[Records supplied — start]

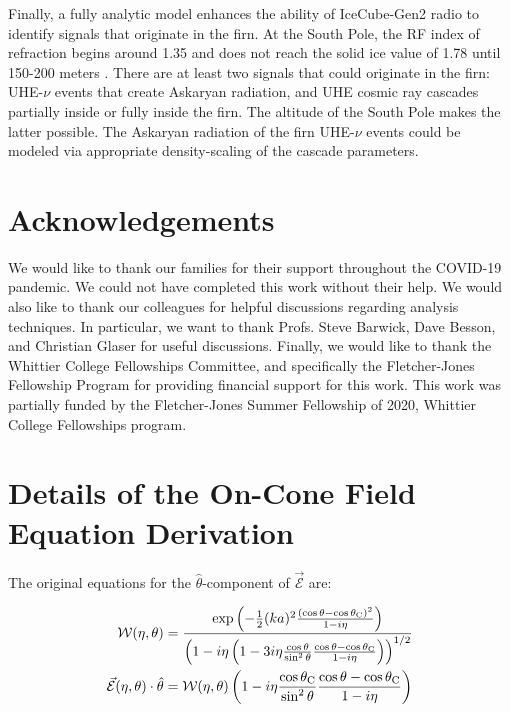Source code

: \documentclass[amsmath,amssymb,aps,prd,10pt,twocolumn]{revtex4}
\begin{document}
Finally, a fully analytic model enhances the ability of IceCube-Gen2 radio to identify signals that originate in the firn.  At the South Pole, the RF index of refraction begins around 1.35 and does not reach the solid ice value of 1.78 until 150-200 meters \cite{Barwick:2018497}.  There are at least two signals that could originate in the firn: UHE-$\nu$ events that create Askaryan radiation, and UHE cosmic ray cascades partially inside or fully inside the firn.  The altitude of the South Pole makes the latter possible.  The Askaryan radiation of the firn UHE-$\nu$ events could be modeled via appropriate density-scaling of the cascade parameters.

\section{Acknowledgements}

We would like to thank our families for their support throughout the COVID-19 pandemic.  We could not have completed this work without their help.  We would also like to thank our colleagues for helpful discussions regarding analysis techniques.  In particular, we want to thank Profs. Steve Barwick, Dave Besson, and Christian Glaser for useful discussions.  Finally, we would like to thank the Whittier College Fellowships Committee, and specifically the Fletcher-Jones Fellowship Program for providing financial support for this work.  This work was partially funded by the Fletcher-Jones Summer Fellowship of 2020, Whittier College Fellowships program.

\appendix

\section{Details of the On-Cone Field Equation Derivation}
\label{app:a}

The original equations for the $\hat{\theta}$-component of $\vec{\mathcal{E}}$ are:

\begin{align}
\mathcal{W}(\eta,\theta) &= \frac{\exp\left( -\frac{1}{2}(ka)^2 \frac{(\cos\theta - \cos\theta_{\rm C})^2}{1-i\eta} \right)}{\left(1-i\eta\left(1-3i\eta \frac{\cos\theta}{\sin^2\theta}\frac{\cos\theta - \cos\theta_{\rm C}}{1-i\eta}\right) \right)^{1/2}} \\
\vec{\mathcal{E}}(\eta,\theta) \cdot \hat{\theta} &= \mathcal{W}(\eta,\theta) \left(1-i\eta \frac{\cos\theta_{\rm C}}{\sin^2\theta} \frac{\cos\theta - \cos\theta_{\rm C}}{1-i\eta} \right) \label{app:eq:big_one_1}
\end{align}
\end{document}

[Records supplied — finish]
[Records supplied — start]

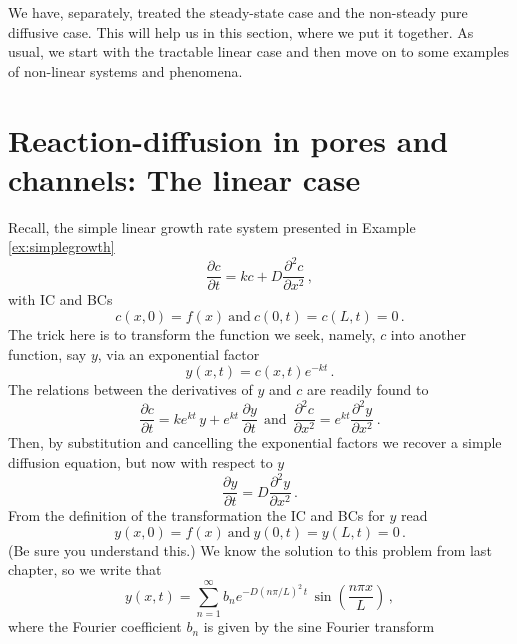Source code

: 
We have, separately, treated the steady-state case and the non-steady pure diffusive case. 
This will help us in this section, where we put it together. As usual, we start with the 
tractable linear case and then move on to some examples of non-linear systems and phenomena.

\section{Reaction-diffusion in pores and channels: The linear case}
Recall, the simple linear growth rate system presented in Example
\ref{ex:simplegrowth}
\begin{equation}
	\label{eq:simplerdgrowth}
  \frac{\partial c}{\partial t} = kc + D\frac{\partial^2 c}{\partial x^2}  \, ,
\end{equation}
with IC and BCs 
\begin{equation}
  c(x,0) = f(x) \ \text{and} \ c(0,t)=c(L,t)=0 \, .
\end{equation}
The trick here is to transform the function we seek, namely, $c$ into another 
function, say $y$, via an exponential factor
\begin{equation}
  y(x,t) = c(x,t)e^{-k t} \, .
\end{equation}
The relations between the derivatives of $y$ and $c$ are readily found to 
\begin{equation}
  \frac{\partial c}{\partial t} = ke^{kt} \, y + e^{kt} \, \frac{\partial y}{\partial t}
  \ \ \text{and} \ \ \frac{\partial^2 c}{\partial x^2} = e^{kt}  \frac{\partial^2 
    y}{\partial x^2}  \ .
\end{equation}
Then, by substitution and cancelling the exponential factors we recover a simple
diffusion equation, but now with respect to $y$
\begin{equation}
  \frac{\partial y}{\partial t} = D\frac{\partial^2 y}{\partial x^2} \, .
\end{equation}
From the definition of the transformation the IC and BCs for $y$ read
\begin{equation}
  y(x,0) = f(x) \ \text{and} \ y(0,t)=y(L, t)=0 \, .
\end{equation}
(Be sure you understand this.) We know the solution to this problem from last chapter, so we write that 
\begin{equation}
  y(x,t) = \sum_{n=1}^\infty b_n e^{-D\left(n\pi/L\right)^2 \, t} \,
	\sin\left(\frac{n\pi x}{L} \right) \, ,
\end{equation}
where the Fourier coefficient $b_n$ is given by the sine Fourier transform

[Records supplied — finish]
[Records supplied — start]

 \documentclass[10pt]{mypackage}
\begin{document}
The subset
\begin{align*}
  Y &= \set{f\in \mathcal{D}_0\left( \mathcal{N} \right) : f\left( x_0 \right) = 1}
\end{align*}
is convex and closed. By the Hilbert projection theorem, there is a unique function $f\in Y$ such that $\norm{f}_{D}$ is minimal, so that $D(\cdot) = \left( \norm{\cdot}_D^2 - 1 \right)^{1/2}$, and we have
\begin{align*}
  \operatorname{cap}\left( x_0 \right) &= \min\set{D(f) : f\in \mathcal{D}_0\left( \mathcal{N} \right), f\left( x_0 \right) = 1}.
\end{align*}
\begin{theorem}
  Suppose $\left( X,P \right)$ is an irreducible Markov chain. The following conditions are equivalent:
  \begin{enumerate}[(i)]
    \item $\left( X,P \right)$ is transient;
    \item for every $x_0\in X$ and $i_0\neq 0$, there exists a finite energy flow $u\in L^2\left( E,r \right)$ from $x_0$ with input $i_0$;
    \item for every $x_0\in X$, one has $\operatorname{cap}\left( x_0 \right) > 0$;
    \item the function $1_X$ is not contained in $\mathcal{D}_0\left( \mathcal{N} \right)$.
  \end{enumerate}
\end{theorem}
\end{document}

[Records supplied — finish]

### Exercise objective
Within the material above, find the lines that contain the word "item"; copy them.

### Output for this exercise
    \item $\left( X,P \right)$ is transient;
    \item for every $x_0\in X$ and $i_0\neq 0$, there exists a finite energy flow $u\in L^2\left( E,r \right)$ from $x_0$ with input $i_0$;
    \item for every $x_0\in X$, one has $\operatorname{cap}\left( x_0 \right) > 0$;
    \item the function $1_X$ is not contained in $\mathcal{D}_0\left( \mathcal{N} \right)$.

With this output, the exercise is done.